From the last figures available (year end 2015) – Manchester City: commercial income £173m, gate and match day income £43m; Sunderland: commercial income £21m, gate and match day income £11m.
Brains with greater financial acumen than mine have poured over such figures in a depth I’m incapable of, but suffice to say – that’s one heck of a gulf.
Manchester United’s current shirt sponsorship deal is worth more than all of the clubs outside of the traditional top six put together. Manchester City’s is worth £20m with Etihad, Sunderland’s deal with Dafabet £6m, and our deal is considered pretty decent. Manchester United believe Paul Pogba’s signing will deliver £40m in commercial revenue in the first year alone; that’s double what Sunderland get for every drop of commercial income they can wring from the market. It’s mind boggling.
Sunderland do not seem to be able to compete, even with our nearest neighbours. A few years ago, Newcastle and Sunderland were pretty even when it came to commercial cash, but in the most recent Premier League years (I hasten to highlight ‘Premier’ of course) that has ceased to be the case and Newcastle have raked in more. The chronic lean towards all things Newcastle in the North East doesn’t help. But, with a year of Premier League football only being available in the red and white corner of Tyne and Wear, one hopes that Sunderland’s marketing strategy – in attracting fans and corporate bodies to the wonders of Stadium of Light hospitality, is sufficiently robust enough to sell its product ahead of the bizarre Rafa-clamour for second rate football.

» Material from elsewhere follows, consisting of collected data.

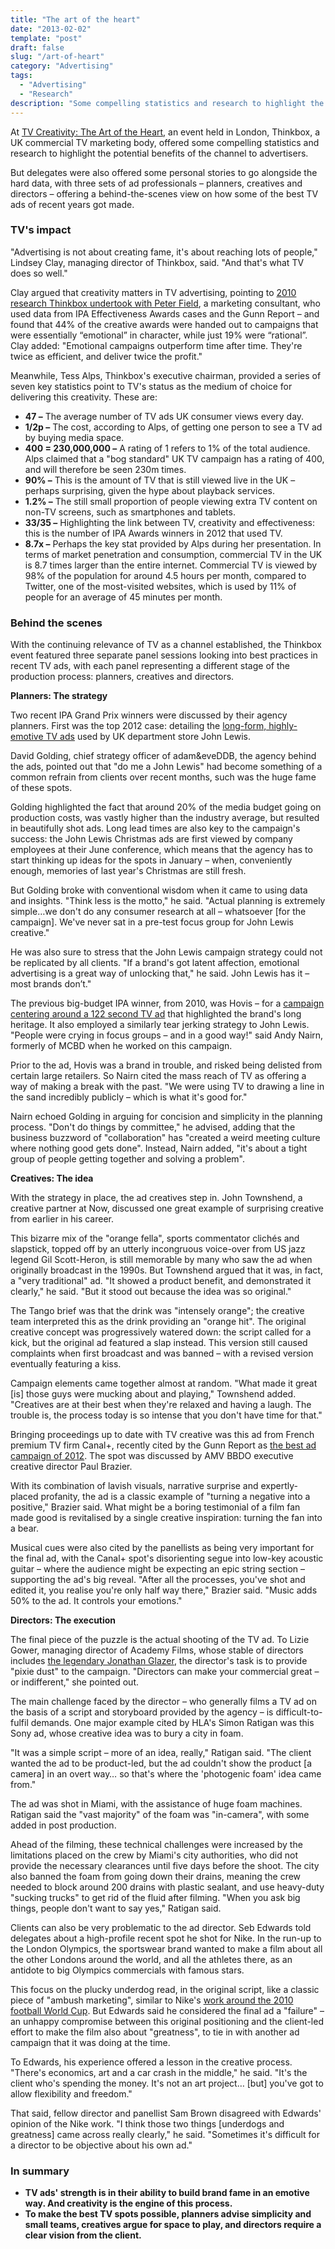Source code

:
 ```yaml
---
title: "The art of the heart"
date: "2013-02-02"
template: "post"
draft: false
slug: "/art-of-heart"
category: "Advertising"
tags:
  - "Advertising"
  - "Research"
description: "Some compelling statistics and research to highlight the potential benefits of the channel to advertisers."
---
```


At [TV Creativity: The Art of the Heart](http://www.thinkbox.tv/server/show/nav.829?fromUrl=nav.2359), an event held in London, Thinkbox, a UK commercial TV marketing body, offered some compelling statistics and research to highlight the potential benefits of the channel to advertisers.

But delegates were also offered some personal stories to go alongside the hard data, with three sets of ad professionals – planners, creatives and directors – offering a behind-the-scenes view on how some of the best TV ads of recent years got made.

### TV's impact
"Advertising is not about creating fame, it's about reaching lots of people," Lindsey Clay, managing director of Thinkbox, said. "And that's what TV does so well."

Clay argued that creativity matters in TV advertising, pointing to [2010 research Thinkbox undertook with Peter Field](/Content/Documents/A92891_Creativity_and_effectiveness.content?CID=A92891&ID=79730b92-4925-4281-bc1a-0f487d42c8c9), a marketing consultant, who used data from IPA Effectiveness Awards cases and the Gunn Report – and found that 44% of the creative awards were handed out to campaigns that were essentially “emotional” in character, while just 19% were “rational”. Clay added: "Emotional campaigns outperform time after time. They're twice as efficient, and deliver twice the profit."

Meanwhile, Tess Alps, Thinkbox's executive chairman, provided a series of seven key statistics point to TV's status as the medium of choice for delivering this creativity. These are:

* **47 –** The average number of TV ads UK consumer views every day.
* **1/2p –** The cost, according to Alps, of getting one person to see a TV ad by buying media space.
* **400 = 230,000,000 –** A rating of 1 refers to 1% of the total audience. Alps claimed that a "bog standard" UK TV campaign has a rating of 400, and will therefore be seen 230m times.
* **90% –** This is the amount of TV that is still viewed live in the UK – perhaps surprising, given the hype about playback services.
* **1.2% –** The still small proportion of people viewing extra TV content on non-TV screens, such as smartphones and tablets.
* **33/35 –** Highlighting the link between TV, creativity and effectiveness: this is the number of IPA Awards winners in 2012 that used TV.
* **8.7x –** Perhaps the key stat provided by Alps during her presentation. In terms of market penetration and consumption, commercial TV in the UK is 8.7 times larger than the entire internet. Commercial TV is viewed by 98% of the population for around 4.5 hours per month, compared to Twitter, one of the most-visited websites, which is used by 11% of people for an average of 45 minutes per month.

### Behind the scenes
With the continuing relevance of TV as a channel established, the Thinkbox event featured three separate panel sessions looking into best practices in recent TV ads, with each panel representing a different stage of the production process: planners, creatives and directors.

**Planners: The strategy**

Two recent IPA Grand Prix winners were discussed by their agency planners. First was the top 2012 case: detailing the [long-form, highly-emotive TV ads](/Content/Documents/A97382_John_Lewis_Making_the_nation_cry...and_buy.content?CID=A97382&ID=c9ff7e84-e22b-4b5d-9fe6-1eebce76d685) used by UK department store John Lewis.

David Golding, chief strategy officer of adam&eveDDB, the agency behind the ads, pointed out that "do me a John Lewis" had become something of a common refrain from clients over recent months, such was the huge fame of these spots.

Golding highlighted the fact that around 20% of the media budget going on production costs, was vastly higher than the industry average, but resulted in beautifully shot ads. Long lead times are also key to the campaign's success: the John Lewis Christmas ads are first viewed by company employees at their June conference, which means that the agency has to start thinking up ideas for the spots in January – when, conveniently enough, memories of last year's Christmas are still fresh.

But Golding broke with conventional wisdom when it came to using data and insights. "Think less is the motto," he said. "Actual planning is extremely simple…we don't do any consumer research at all – whatsoever [for the campaign]. We've never sat in a pre-test focus group for John Lewis creative."

He was also sure to stress that the John Lewis campaign strategy could not be replicated by all clients. "If a brand's got latent affection, emotional advertising is a great way of unlocking that," he said. John Lewis has it – most brands don’t."

The previous big-budget IPA winner, from 2010, was Hovis – for a [campaign centering around a 122 second TV ad](/content/article/ipa/hovis_as_good_today_as_its_ever_been/92489) that highlighted the brand's long heritage. It also employed a similarly tear jerking strategy to John Lewis. "People were crying in focus groups – and in a good way!" said Andy Nairn, formerly of MCBD when he worked on this campaign.

Prior to the ad, Hovis was a brand in trouble, and risked being delisted from certain large retailers. So Nairn cited the mass reach of TV as offering a way of making a break with the past. "We were using TV to drawing a line in the sand incredibly publicly – which is what it's good for."

Nairn echoed Golding in arguing for concision and simplicity in the planning process. "Don't do things by committee," he advised, adding that the business buzzword of "collaboration" has "created a weird meeting culture where nothing good gets done". Instead, Nairn added, "it's about a tight group of people getting together and solving a problem".

**Creatives: The idea**

With the strategy in place, the ad creatives step in. John Townshend, a creative partner at Now, discussed one great example of surprising creative from earlier in his career.

This bizarre mix of the "orange fella", sports commentator clichés and slapstick, topped off by an utterly incongruous voice-over from US jazz legend Gil Scott-Heron, is still memorable by many who saw the ad when originally broadcast in the 1990s. But Townshend argued that it was, in fact, a "very traditional" ad. "It showed a product benefit, and demonstrated it clearly," he said. "But it stood out because the idea was so original."

The Tango brief was that the drink was "intensely orange"; the creative team interpreted this as the drink providing an "orange hit". The original creative concept was progressively watered down: the script called for a kick, but the original ad featured a slap instead. This version still caused complaints when first broadcast and was banned – with a revised version eventually featuring a kiss.

Campaign elements came together almost at random. "What made it great [is] those guys were mucking about and playing," Townshend added. "Creatives are at their best when they're relaxed and having a laugh. The trouble is, the process today is so intense that you don't have time for that."

Bringing proceedings up to date with TV creative was this ad from French premium TV firm Canal+, recently cited by the Gunn Report as [the best ad campaign of 2012](http://www.creativereview.co.uk/cr-blog/2013/january/gunn-report-2012). The spot was discussed by AMV BBDO executive creative director Paul Brazier.

With its combination of lavish visuals, narrative surprise and expertly-placed profanity, the ad is a classic example of "turning a negative into a positive," Brazier said. What might be a boring testimonial of a film fan made good is revitalised by a single creative inspiration: turning the fan into a bear.

Musical cues were also cited by the panellists as being very important for the final ad, with the Canal+ spot's disorienting segue into low-key acoustic guitar – where the audience might be expecting an epic string section – supporting the ad's big reveal. "After all the processes, you've shot and edited it, you realise you're only half way there," Brazier said. "Music adds 50% to the ad. It controls your emotions."

**Directors: The execution**

The final piece of the puzzle is the actual shooting of the TV ad. To Lizie Gower, managing director of Academy Films, whose stable of directors includes [the legendary Jonathan Glazer](http://www.academyfilms.com/projects/jonathan-glazer), the director's task is to provide "pixie dust" to the campaign. "Directors can make your commercial great – or indifferent," she pointed out.

The main challenge faced by the director – who generally films a TV ad on the basis of a script and storyboard provided by the agency – is difficult-to-fulfil demands. One major example cited by HLA's Simon Ratigan was this Sony ad, whose creative idea was to bury a city in foam.

"It was a simple script – more of an idea, really," Ratigan said. "The client wanted the ad to be product-led, but the ad couldn't show the product [a camera] in an overt way… so that's where the 'photogenic foam' idea came from."

The ad was shot in Miami, with the assistance of huge foam machines. Ratigan said the "vast majority" of the foam was "in-camera", with some added in post production.

Ahead of the filming, these technical challenges were increased by the limitations placed on the crew by Miami's city authorities, who did not provide the necessary clearances until five days before the shoot. The city also banned the foam from going down their drains, meaning the crew needed to block around 200 drains with plastic sealant, and use heavy-duty "sucking trucks" to get rid of the fluid after filming. "When you ask big things, people don't want to say yes," Ratigan said.

Clients can also be very problematic to the ad director. Seb Edwards told delegates about a high-profile recent spot he shot for Nike. In the run-up to the London Olympics, the sportswear brand wanted to make a film about all the other Londons around the world, and all the athletes there, as an antidote to big Olympics commercials with famous stars.

This focus on the plucky underdog read, in the original script, like a classic piece of "ambush marketing", similar to Nike's [work around the 2010 football World Cup](/Content/News/N26836_Nike_22ambushes22_official_World_Cup_sponsors.content?CID=N26836&ID=4439522f-5e72-44da-b1f4-a976abd29584). But Edwards said he considered the final ad a "failure" – an unhappy compromise between this original positioning and the client-led effort to make the film also about "greatness", to tie in with another ad campaign that it was doing at the time.

To Edwards, his experience offered a lesson in the creative process. "There's economics, art and a car crash in the middle," he said. "It's the client who's spending the money. It's not an art project… [but] you've got to allow flexibility and freedom."

That said, fellow director and panellist Sam Brown disagreed with Edwards' opinion of the Nike work. "I think those two things [underdogs and greatness] came across really clearly," he said. "Sometimes it's difficult for a director to be objective about his own ad."

### In summary

* **TV ads' strength is in their ability to build brand fame in an emotive way. And creativity is the engine of this process.**
* **To make the best TV spots possible, planners advise simplicity and small teams, creatives argue for space to play, and directors require a clear vision from the client.**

How do clubs in provincial towns and cities, who are away from the regional epicentres of big business and big finance, compete? Stoke, Burnley, Hull and dare I say it Sunderland. It feels like it’s too late. The gulf is too big and Financial Fair Play means we just can’t catch up. Last season’s Leicester shock won’t happen again, because the money men have thrown everything they have at preventing it recurring. The world’s best coaches have been brought in to the Premier League and given enormous resources to make sure no upstart ever again pinches a title or a Champions League spot.

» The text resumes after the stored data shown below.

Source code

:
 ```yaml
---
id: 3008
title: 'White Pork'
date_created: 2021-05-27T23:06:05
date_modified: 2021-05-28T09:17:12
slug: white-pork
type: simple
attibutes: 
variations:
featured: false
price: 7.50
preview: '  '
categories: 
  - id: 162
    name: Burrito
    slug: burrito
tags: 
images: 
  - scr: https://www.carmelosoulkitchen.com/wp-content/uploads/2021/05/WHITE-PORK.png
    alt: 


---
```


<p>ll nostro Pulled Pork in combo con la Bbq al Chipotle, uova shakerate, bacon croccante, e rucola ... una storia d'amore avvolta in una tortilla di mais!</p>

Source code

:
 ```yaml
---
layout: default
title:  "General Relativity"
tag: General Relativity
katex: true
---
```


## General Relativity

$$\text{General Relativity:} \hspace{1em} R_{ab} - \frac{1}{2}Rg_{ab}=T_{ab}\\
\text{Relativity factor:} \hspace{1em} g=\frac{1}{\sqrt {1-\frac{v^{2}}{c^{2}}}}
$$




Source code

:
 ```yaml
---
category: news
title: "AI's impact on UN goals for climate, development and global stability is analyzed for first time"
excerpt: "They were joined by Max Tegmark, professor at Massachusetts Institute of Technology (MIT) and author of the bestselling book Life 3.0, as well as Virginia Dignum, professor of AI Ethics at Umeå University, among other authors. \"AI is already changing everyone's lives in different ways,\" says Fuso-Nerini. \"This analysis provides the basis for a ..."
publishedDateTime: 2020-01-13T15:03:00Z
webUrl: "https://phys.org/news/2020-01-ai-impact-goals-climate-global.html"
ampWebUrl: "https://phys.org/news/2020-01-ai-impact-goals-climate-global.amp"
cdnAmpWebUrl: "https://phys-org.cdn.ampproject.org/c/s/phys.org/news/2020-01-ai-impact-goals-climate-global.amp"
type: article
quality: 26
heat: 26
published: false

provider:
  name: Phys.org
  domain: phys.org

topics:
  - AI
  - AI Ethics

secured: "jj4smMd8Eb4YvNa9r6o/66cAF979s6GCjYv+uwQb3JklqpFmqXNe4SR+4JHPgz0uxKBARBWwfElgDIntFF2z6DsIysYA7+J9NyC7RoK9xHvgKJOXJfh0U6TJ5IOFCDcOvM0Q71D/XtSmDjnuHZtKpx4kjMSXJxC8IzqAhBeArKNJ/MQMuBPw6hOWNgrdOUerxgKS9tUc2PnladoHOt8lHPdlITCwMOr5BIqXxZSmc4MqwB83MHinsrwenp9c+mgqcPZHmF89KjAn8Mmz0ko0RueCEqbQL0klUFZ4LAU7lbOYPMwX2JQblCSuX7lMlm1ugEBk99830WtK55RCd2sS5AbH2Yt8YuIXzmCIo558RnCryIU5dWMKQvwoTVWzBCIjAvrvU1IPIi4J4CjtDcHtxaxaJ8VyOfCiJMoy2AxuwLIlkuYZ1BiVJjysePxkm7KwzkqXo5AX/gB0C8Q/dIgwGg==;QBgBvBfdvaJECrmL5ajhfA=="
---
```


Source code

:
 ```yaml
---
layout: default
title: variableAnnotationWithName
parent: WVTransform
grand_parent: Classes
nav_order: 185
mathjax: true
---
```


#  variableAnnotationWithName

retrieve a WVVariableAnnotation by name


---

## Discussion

For now at least, football is still a sport and I didn’t mean this to turn into a whinge about money; but that’s what Saturday comes down to – the Mansour millions behind the Pep Guardiola show, showcasing on Sky. Sunderland are an after-thought. It even feels like a dead rubber of a season opener. Negligible transfer business means little excitement about our starting eleven; we’ll start our season in October, or January, as usual. We’re turning up simply to give City someone to get 3 points from; and I feel quite strongly about that.